◆ WORK TASK: Copy exactly the lines of the material below that run from the one containing "## 📉 Análise por Variáveis Numéricas" through the one containing "4. Valor diário (Valor_Diario)". Copy no other lines.

◆ THE INPUT:
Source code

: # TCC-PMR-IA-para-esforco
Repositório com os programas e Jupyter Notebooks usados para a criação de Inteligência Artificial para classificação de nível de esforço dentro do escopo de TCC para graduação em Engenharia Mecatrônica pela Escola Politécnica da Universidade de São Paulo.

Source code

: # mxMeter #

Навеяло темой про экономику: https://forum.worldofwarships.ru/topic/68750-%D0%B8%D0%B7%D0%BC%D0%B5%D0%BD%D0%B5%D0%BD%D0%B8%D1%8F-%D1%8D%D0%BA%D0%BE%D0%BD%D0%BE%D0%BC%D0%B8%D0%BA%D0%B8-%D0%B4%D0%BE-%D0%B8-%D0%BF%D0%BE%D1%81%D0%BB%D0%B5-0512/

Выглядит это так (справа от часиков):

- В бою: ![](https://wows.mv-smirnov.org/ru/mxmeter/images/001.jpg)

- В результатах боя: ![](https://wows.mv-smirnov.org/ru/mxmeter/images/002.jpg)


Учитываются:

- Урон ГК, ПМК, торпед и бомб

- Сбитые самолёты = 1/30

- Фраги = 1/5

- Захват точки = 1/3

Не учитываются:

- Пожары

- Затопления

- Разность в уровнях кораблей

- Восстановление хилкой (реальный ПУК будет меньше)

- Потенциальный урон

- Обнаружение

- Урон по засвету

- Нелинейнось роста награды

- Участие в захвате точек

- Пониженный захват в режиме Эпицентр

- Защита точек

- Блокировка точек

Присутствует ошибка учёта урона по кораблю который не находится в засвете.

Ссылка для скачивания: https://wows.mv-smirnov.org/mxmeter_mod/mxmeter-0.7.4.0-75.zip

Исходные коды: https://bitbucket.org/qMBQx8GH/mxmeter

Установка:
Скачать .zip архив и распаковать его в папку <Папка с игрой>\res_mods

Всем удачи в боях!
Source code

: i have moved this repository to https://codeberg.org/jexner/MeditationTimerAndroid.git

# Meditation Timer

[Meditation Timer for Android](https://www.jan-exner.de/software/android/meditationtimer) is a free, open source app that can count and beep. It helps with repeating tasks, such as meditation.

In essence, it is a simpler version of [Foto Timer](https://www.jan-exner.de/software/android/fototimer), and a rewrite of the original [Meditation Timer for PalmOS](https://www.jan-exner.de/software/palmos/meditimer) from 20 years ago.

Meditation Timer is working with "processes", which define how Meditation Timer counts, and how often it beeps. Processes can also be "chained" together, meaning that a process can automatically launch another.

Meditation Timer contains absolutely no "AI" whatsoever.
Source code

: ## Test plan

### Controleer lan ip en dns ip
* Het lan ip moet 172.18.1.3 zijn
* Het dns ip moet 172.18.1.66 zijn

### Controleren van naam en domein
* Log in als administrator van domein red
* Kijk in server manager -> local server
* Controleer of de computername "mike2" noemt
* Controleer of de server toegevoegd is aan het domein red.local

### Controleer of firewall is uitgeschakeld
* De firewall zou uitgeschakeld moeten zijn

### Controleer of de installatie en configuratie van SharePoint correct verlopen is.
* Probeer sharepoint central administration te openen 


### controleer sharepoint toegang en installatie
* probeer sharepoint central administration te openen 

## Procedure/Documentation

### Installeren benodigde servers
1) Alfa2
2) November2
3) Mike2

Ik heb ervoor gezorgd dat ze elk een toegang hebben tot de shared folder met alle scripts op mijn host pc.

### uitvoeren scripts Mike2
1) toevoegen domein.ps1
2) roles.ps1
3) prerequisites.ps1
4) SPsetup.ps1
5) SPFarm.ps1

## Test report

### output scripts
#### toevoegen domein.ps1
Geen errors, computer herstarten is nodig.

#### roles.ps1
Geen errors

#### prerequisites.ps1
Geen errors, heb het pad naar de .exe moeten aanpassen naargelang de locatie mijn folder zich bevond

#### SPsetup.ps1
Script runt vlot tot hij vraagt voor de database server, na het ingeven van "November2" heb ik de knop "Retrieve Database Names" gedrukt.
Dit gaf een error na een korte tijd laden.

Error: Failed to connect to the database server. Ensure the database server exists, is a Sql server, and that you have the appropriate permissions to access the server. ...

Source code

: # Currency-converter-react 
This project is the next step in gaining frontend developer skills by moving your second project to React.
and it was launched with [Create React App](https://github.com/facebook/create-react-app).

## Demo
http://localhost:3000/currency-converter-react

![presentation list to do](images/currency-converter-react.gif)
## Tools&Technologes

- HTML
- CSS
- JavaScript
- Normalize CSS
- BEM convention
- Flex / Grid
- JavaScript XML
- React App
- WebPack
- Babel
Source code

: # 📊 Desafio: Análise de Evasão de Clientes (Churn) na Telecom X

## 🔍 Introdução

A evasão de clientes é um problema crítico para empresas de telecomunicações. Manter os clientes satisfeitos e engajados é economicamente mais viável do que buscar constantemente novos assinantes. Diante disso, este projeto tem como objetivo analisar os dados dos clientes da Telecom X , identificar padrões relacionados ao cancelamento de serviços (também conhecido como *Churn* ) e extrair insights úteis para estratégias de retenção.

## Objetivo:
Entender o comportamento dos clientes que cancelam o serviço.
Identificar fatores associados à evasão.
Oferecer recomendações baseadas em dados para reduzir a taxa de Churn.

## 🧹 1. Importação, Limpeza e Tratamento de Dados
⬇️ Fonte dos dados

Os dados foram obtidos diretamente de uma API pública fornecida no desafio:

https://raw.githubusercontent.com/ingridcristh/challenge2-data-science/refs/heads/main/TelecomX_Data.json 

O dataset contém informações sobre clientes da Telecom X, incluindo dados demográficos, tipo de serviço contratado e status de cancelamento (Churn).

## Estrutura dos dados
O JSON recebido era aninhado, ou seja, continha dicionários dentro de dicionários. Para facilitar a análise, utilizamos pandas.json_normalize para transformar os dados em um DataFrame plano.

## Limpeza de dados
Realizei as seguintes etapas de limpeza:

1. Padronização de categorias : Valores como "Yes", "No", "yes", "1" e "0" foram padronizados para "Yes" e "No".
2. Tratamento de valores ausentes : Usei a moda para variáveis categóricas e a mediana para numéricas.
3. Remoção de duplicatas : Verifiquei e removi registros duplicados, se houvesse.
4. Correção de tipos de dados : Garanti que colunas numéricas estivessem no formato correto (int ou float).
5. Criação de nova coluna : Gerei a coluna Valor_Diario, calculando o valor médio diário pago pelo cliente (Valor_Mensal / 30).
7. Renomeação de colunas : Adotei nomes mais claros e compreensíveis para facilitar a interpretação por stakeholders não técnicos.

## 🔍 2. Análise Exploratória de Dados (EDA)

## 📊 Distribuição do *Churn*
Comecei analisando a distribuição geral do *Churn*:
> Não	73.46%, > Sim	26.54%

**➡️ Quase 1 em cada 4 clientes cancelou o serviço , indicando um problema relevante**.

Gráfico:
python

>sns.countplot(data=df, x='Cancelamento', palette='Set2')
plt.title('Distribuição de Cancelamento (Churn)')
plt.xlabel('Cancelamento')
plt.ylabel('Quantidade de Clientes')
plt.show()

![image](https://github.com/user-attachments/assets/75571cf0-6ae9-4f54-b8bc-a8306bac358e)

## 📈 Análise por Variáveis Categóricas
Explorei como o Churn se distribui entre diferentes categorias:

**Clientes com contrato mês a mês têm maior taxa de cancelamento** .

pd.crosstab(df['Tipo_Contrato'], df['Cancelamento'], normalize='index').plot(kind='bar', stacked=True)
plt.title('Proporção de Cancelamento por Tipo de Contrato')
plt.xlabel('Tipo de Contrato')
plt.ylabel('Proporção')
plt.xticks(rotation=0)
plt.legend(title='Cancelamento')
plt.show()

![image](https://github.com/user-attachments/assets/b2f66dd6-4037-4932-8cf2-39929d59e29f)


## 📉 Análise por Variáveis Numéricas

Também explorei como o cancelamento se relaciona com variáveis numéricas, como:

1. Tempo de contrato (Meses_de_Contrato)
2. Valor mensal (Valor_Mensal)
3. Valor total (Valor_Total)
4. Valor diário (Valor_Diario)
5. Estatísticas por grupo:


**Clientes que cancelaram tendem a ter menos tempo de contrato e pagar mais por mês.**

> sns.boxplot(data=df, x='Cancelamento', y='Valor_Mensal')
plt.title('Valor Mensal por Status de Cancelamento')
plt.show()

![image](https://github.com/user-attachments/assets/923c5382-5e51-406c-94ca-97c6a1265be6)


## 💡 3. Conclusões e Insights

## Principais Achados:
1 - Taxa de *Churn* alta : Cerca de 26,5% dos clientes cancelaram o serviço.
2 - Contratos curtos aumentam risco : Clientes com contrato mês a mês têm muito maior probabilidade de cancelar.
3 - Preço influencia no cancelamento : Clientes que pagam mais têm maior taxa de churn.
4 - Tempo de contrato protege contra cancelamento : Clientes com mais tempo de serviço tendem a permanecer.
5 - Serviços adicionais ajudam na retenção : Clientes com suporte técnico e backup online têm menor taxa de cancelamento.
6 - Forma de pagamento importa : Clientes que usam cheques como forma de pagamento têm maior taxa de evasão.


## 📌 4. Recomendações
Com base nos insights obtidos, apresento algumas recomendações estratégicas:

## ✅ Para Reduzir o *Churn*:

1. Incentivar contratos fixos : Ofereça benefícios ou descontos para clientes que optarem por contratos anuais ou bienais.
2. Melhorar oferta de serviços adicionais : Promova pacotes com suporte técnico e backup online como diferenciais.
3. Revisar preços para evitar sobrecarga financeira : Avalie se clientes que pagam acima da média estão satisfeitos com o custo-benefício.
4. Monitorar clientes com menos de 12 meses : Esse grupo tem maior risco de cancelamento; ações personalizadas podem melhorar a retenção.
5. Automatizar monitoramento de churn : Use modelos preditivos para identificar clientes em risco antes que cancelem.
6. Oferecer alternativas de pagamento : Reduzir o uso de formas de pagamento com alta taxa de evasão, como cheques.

◆ YOUR SOLUTION:
## 📉 Análise por Variáveis Numéricas

Também explorei como o cancelamento se relaciona com variáveis numéricas, como:

1. Tempo de contrato (Meses_de_Contrato)
2. Valor mensal (Valor_Mensal)
3. Valor total (Valor_Total)
4. Valor diário (Valor_Diario)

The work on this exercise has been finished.